Equally it's a sorry indictment of our economic times that the meaning of unlawful has been hammered into a understanding that non prohibition is permission. This aggressive and putative new use is refuted by every founding principle of the common law in Anglo Saxon countries and most of the western world. See the argument of letter vs. spirit for a effect.

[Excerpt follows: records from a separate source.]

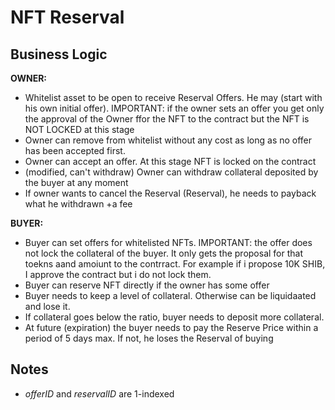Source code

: # NFT Reserval

## Business Logic

**OWNER:**

-  Whitelist asset to be open to receive Reserval Offers. He may (start with his own initial offer). IMPORTANT: if the owner sets an offer you get only the approval of the Owner ffor the NFT to the contract but the NFT is NOT LOCKED at this stage
-  Owner can remove from whitelist without any cost as long as no offer has been accepted first.
-  Owner can accept an offer. At this stage NFT is locked on the contract
-  (modified, can't withdraw) Owner can withdraw collateral deposited by the buyer at any moment
-  If owner wants to cancel the Reserval (Reserval), he needs to payback what he withdrawn +a fee

**BUYER:**

-  Buyer can set offers for whitelisted NFTs. IMPORTANT: the offer does not lock the collateral of the buyer. It only gets the proposal for that toekns aand amoiunt to the contrract. For example if i propose 10K SHIB, I approve the contract but i do not lock them.
-  Buyer can reserve NFT directly if the owner has some offer
-  Buyer needs to keep a level of collateral. Otherwise can be liquidaated and lose it.
-  If collateral goes below the ratio, buyer needs to deposit more collateral.
-  At future (expiration) the buyer needs to pay the Reserve Price within a period of 5 days max. If not, he loses the Reserval of buying


## Notes

- *offerID* and *reservalID* are 1-indexed
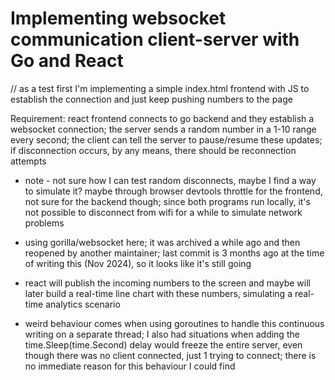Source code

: # Implementing websocket communication client-server with Go and React

// as a test first I'm implementing a simple index.html frontend with JS to establish the connection and just keep pushing numbers to the page

Requirement: react frontend connects to go backend and they establish a websocket connection; the server sends a random number in a 1-10 range every second; the client can tell the server to pause/resume these updates; if disconnection occurs, by any means, there should be reconnection attempts

- note - not sure how I can test random disconnects, maybe I find a way to simulate it? maybe through browser devtools throttle for the frontend, not sure for the backend though; since both programs run locally, it's not possible to disconnect from wifi for a while to simulate network problems

- using gorilla/websocket here; it was archived a while ago and then reopened by another maintainer; last commit is 3 months ago at the time of writing this (Nov 2024), so it looks like it's still going
- react will publish the incoming numbers to the screen and maybe will later build a real-time line chart with these numbers, simulating a real-time analytics scenario
- weird behaviour comes when using goroutines to handle this continuous writing on a separate thread; I also had situations when adding the time.Sleep(time.Second) delay would freeze the entire server, even though there was no client connected, just 1 trying to connect; there is no immediate reason for this behaviour I could find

Ed. cleared up phrasing around new use, replaced meaning with use for .. meaning.

[brian_cloutier]

> This aggressive and putative new use is refuted by every founding principle of the common law in Anglo Saxon countries

Which founding principles, exactly? Your comment seems to imply you think we should live in a world where we are only allowed to pick our actions from an enumerated list of approved actions. That world is extremely contrary to the kind of world I would like to live in, but also seems to contradict most of what I know about the history of the western world. Is that really what you mean?

[pdpi]

> Is that really what you mean?

I'm fairly certain that's not what OP meant, no.

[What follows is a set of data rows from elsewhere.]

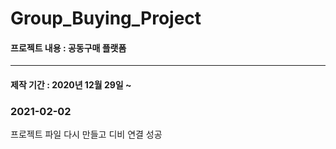 # Group_Buying_Project
#### 프로젝트 내용 : 공동구매 플랫폼

---
#### 제작 기간 : 2020년 12월 29일 ~

### 2021-02-02
프로젝트 파일 다시 만들고 디비 연결 성공
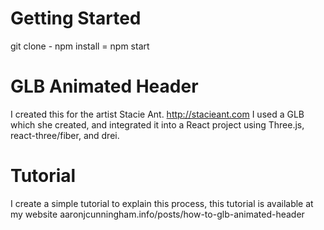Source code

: # Getting Started

git clone - npm install = npm start

# GLB Animated Header

I created this for the artist Stacie Ant. http://stacieant.com I used a GLB which she created, and integrated it into a React project using Three.js, react-three/fiber, and drei.

# Tutorial

I create a simple tutorial to explain this process, this tutorial is available at my website aaronjcunningham.info/posts/how-to-glb-animated-header

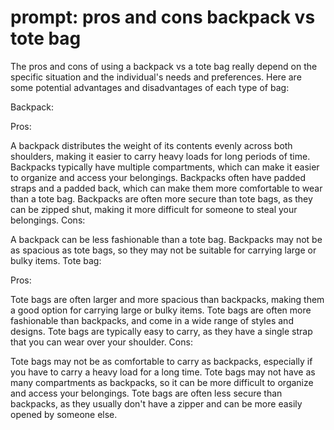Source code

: # prompt: pros and cons backpack vs tote bag

The pros and cons of using a backpack vs a tote bag really depend on the specific situation and the individual's needs and preferences. Here are some potential advantages and disadvantages of each type of bag:

Backpack:

Pros:

A backpack distributes the weight of its contents evenly across both shoulders, making it easier to carry heavy loads for long periods of time.
Backpacks typically have multiple compartments, which can make it easier to organize and access your belongings.
Backpacks often have padded straps and a padded back, which can make them more comfortable to wear than a tote bag.
Backpacks are often more secure than tote bags, as they can be zipped shut, making it more difficult for someone to steal your belongings.
Cons:

A backpack can be less fashionable than a tote bag.
Backpacks may not be as spacious as tote bags, so they may not be suitable for carrying large or bulky items.
Tote bag:

Pros:

Tote bags are often larger and more spacious than backpacks, making them a good option for carrying large or bulky items.
Tote bags are often more fashionable than backpacks, and come in a wide range of styles and designs.
Tote bags are typically easy to carry, as they have a single strap that you can wear over your shoulder.
Cons:

Tote bags may not be as comfortable to carry as backpacks, especially if you have to carry a heavy load for a long time.
Tote bags may not have as many compartments as backpacks, so it can be more difficult to organize and access your belongings.
Tote bags are often less secure than backpacks, as they usually don't have a zipper and can be more easily opened by someone else.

What OP is getting at is that the common law tradition isn't to explicitly spell out all the nuances of when that action is actually disallowed, but rather to set out the general principles, and let case law define the precise limits of that boundary. In contrast, the civil law tradition is very much based on statutory law explicitly setting the boundaries, and case law serving only to disambiguate.

The "aggressive and putative new use" they're referring to is basically taking common law's fuzzy boundaries and pushing a civil law interpretation on top where all the grey areas are assumed to be allowed.

[brian_cloutier]

That was a very clear explanation, thank you!

[Georgelemental]

> non prohibition is permission

That is exactly how things work. Unless the government goes through the effort of passing a law to prohibit something (and getting approval of the people's elected representatives, and the courts), then the thing is legal. How else do you propose things should work?

[cmroanirgo]

Those "pushing the boundaries" always end up using a similar logic. However, there's always going to be a large segment of society whose rules are based around non financially oriented methodologies, such as: "morals", or directly from spiritual texts which disallow certain practices, or historical "customs". Such things are not "illegal" per se, but it's largely held as being reprehensible by a large number of people nevertheless & causes a large amount of friction within society.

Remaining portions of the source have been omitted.